= Beginning of Section =
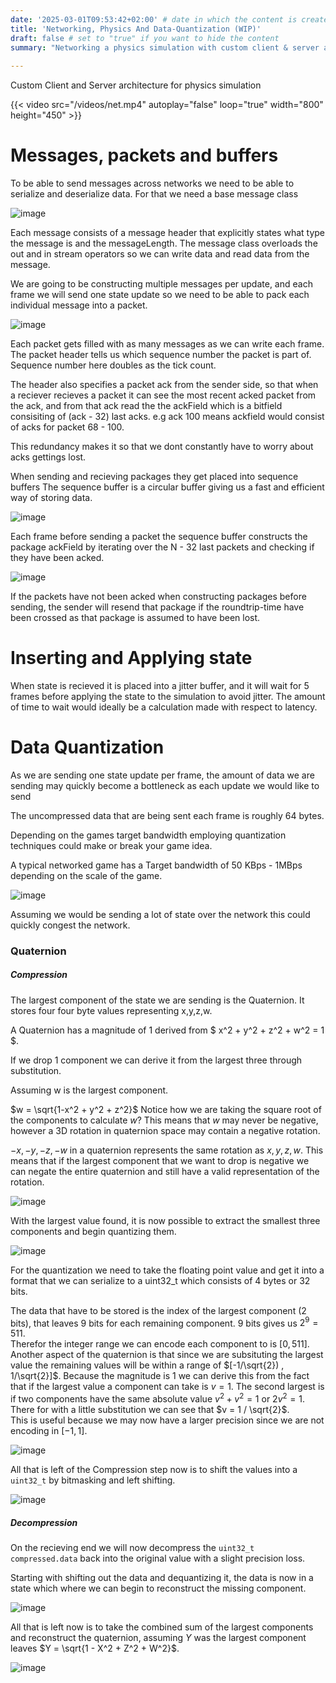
 ```yaml
---
date: '2025-03-01T09:53:42+02:00' # date in which the content is created - defaults to "today"
title: 'Networking, Physics And Data-Quantization (WIP)'
draft: false # set to "true" if you want to hide the content 
summary: "Networking a physics simulation with custom client & server and compression techniques"
    
---
```

Custom Client and Server architecture for physics simulation

{{< video src="/videos/net.mp4" autoplay="false" loop="true" width="800" height="450" >}}  


 # Messages, packets and buffers
To be able to send messages across networks we need to be able to serialize and deserialize data.
For that we need a base message class
 
 ![image](images/network/NetMessage.jpg)


 Each message consists of a message header that explicitly states what type the message is and the messageLength.
 The message class overloads the out and in stream operators so we can write data and read data from the message.

 We are going to be constructing multiple messages per update, and each frame we will send one state update so we need to be able to pack each individual message into a packet.
 
 ![image](images/network/packet.png)
  

Each packet gets filled with as many messages as we can write each frame.
The packet header tells us which sequence number the packet is part of.
Sequence number here doubles as the tick count.

The header also specifies a packet ack from the sender side, so that when a reciever recieves a packet it can see the most recent acked packet from the ack, and from that ack read the the ackField which is a bitfield consisiting of (ack - 32) last acks. e.g ack 100 means ackfield would consist of acks for packet 68 - 100.

This redundancy makes it so that we dont constantly have to worry about acks gettings lost.

When sending and recieving packages they get placed into sequence buffers 
The sequence buffer is a circular buffer giving us a fast and efficient way of storing data.

 ![image](images/network/sequence_buffer.png)


Each frame before sending a packet the sequence buffer constructs the package ackField by iterating over the N - 32 last packets and checking if they have been acked.

 ![image](images/network/generate_acks.png)

 If the packets have not been acked when constructing packages before sending, the sender will resend that package if the roundtrip-time have been crossed as that package is assumed to have been lost. 
 
# Inserting and Applying state

When state is recieved it is placed into a jitter buffer, and it will wait for 5 frames before applying the state to the simulation to avoid jitter.
The amount of time to wait would ideally be a calculation made with respect to latency.


# Data Quantization

As we are sending one state update per frame, the amount of data we are sending may quickly become a bottleneck as each update we would like to send 

The uncompressed data that are being sent each frame is roughly 64 bytes.

Depending on the games target bandwidth employing quantization techniques could make or break your game idea.

A typical networked game has a Target bandwidth of 50 KBps - 1MBps depending on the scale of the game.

![image](images/network/NonQuantizedState.png)

Assuming we would be sending a lot of state over the network this could quickly congest the network.

### Quaternion

##### Compression
The largest component of the state we are sending is the Quaternion.
It stores four four byte values representing x,y,z,w.

A Quaternion has a magnitude of 1 derived from $ x^2 + y^2 + z^2 + w^2 = 1 $.

If we drop 1 component we can derive it from the largest three through substitution.

Assuming w is the largest component.

$w = \sqrt{1-x^2 + y^2 + z^2}$
Notice how we are taking the square root of the components to calculate $w$?
This means that $w$ may never be negative, however a 3D rotation in quaternion space may contain a negative rotation.

$-x,-y,-z,-w$ in a quaternion represents the same rotation as $x,y,z,w$.
This means that if the largest component that we want to drop is negative we can negate the entire quaternion and still have a valid representation of the rotation.


![image](images/network/largestValueNegate.png)

With the largest value found, it is now possible to extract the smallest three components and begin quantizing them.

![image](images/network/smallestThreeQuantize.png)

For the quantization we need to take the floating point value and get it into a format that we can serialize to a uint32_t which consists of 4 bytes or 32 bits.

The data that have to be stored is the index of the largest component (2 bits), that leaves 9 bits for each remaining component.
9 bits gives us $2^9 = 511$.   
Therefor the integer range we can encode each component to is $[0,511]$.  
Another aspect of the quaternion is that since we are subsituting the largest value the remaining values will be within a range of $[-1/\sqrt{2}) , 1/\sqrt{2}]$.
Because the magnitude is 1 we can derive this from the fact that if the largest value a component can take is $v = 1$. The second largest is if two components have the same absolute value $v^2 + v^2 = 1$ or $2v^2 = 1$.  
There for with a little substitution we can see that $v = 1 / \sqrt{2}$.  
This is useful because we may now have a larger precision since we are not encoding in $[-1,1]$.

![image](images/network/quantizeDequantize.png)

All that is left of the Compression step now is to shift the values into a ```uint32_t``` by bitmasking and left shifting.

![image](images/network/shift.png)

##### Decompression

On the recieving end we will now decompress the ```uint32_t compressed.data``` back into the original value with a slight precision loss.

Starting with shifting out the data and dequantizing it, the data is now in a state which where we can begin to reconstruct the missing component.

![image](images/network/outShift.png)

All that is left now is to take the combined sum of the largest components and reconstruct the quaternion, assuming $Y$ was the largest component leaves $Y = \sqrt{1 - X^2 + Z^2 + W^2}$.

![image](images/network/reconstruct.png)



















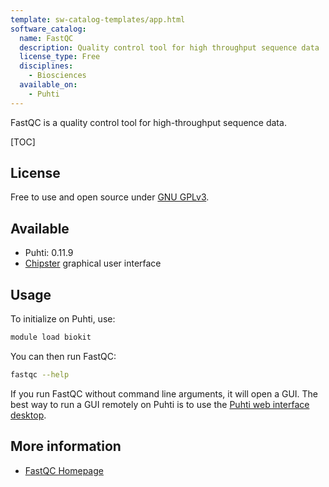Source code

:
 ```yaml
---
template: sw-catalog-templates/app.html
software_catalog:
  name: FastQC
  description: Quality control tool for high throughput sequence data
  license_type: Free
  disciplines:
    - Biosciences
  available_on:
    - Puhti
---
```


FastQC is a quality control tool for high-throughput sequence data.

[TOC]

## License

Free to use and open source under [GNU GPLv3](https://www.gnu.org/licenses/gpl-3.0.html).

## Available

- Puhti: 0.11.9
- [Chipster](https://chipster.csc.fi) graphical user interface

## Usage

To initialize on Puhti, use:

```bash
module load biokit
```

You can then run FastQC:

```bash
fastqc --help
```

If you run FastQC without command line arguments, it will open a GUI. The best way to run a GUI remotely on Puhti is to use the [Puhti web interface desktop](../computing/webinterface/desktop.md).

## More information

* [FastQC Homepage](https://www.bioinformatics.babraham.ac.uk/projects/fastqc/)
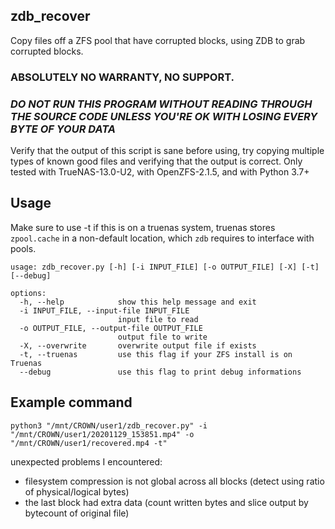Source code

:## zdb_recover
 Copy files off a ZFS pool that have corrupted blocks, using ZDB to grab corrupted blocks.  

### ABSOLUTELY NO WARRANTY, NO SUPPORT.
### *DO NOT RUN THIS PROGRAM WITHOUT READING THROUGH THE SOURCE CODE UNLESS YOU'RE OK WITH LOSING EVERY BYTE OF YOUR DATA*  
Verify that the output of this script is sane before using, try copying multiple types of known good files and verifying that the output is correct.
Only tested with TrueNAS-13.0-U2, with OpenZFS-2.1.5, and with Python 3.7+

## Usage
Make sure to use -t if this is on a truenas system, truenas stores `zpool.cache` in a non-default location, which `zdb` requires to interface with pools.
```
usage: zdb_recover.py [-h] [-i INPUT_FILE] [-o OUTPUT_FILE] [-X] [-t] [--debug]

options:
  -h, --help            show this help message and exit
  -i INPUT_FILE, --input-file INPUT_FILE
                        input file to read
  -o OUTPUT_FILE, --output-file OUTPUT_FILE
                        output file to write
  -X, --overwrite       overwrite output file if exists
  -t, --truenas         use this flag if your ZFS install is on Truenas
  --debug               use this flag to print debug informations
```

## Example command
```
python3 "/mnt/CROWN/user1/zdb_recover.py" -i "/mnt/CROWN/user1/20201129_153851.mp4" -o "/mnt/CROWN/user1/recovered.mp4 -t"
```

unexpected problems I encountered:
* filesystem compression is not global across all blocks (detect using ratio of physical/logical bytes)
* the last block had extra data (count written bytes and slice output by bytecount of original file)
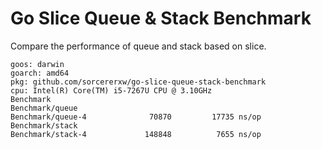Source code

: # Go Slice Queue & Stack Benchmark

Compare the performance of queue and stack based on slice.

```shell
goos: darwin
goarch: amd64
pkg: github.com/sorcererxw/go-slice-queue-stack-benchmark
cpu: Intel(R) Core(TM) i5-7267U CPU @ 3.10GHz
Benchmark
Benchmark/queue
Benchmark/queue-4         	   70870	     17735 ns/op
Benchmark/stack
Benchmark/stack-4         	  148848	      7655 ns/op
```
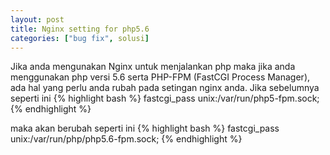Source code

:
 ```yaml
---
layout: post
title: Nginx setting for php5.6
categories: ["bug fix", solusi]
---
```


Jika anda mengunakan Nginx untuk menjalankan php maka jika anda menggunakan php versi 5.6 serta PHP-FPM (FastCGI Process Manager), ada hal yang perlu anda rubah pada setingan nginx anda. Jika sebelumnya seperti ini
{% highlight bash %}
fastcgi_pass unix:/var/run/php5-fpm.sock;
{% endhighlight %}

maka akan berubah seperti ini
{% highlight bash %}
fastcgi_pass unix:/var/run/php/php5.6-fpm.sock;
{% endhighlight %}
= End of Section =
_WORK TO BE COMPLETED_
Every line of the listing above that contains "quickly" is to be copied.

_THE ANSWER_
As we are sending one state update per frame, the amount of data we are sending may quickly become a bottleneck as each update we would like to send 
Assuming we would be sending a lot of state over the network this could quickly congest the network.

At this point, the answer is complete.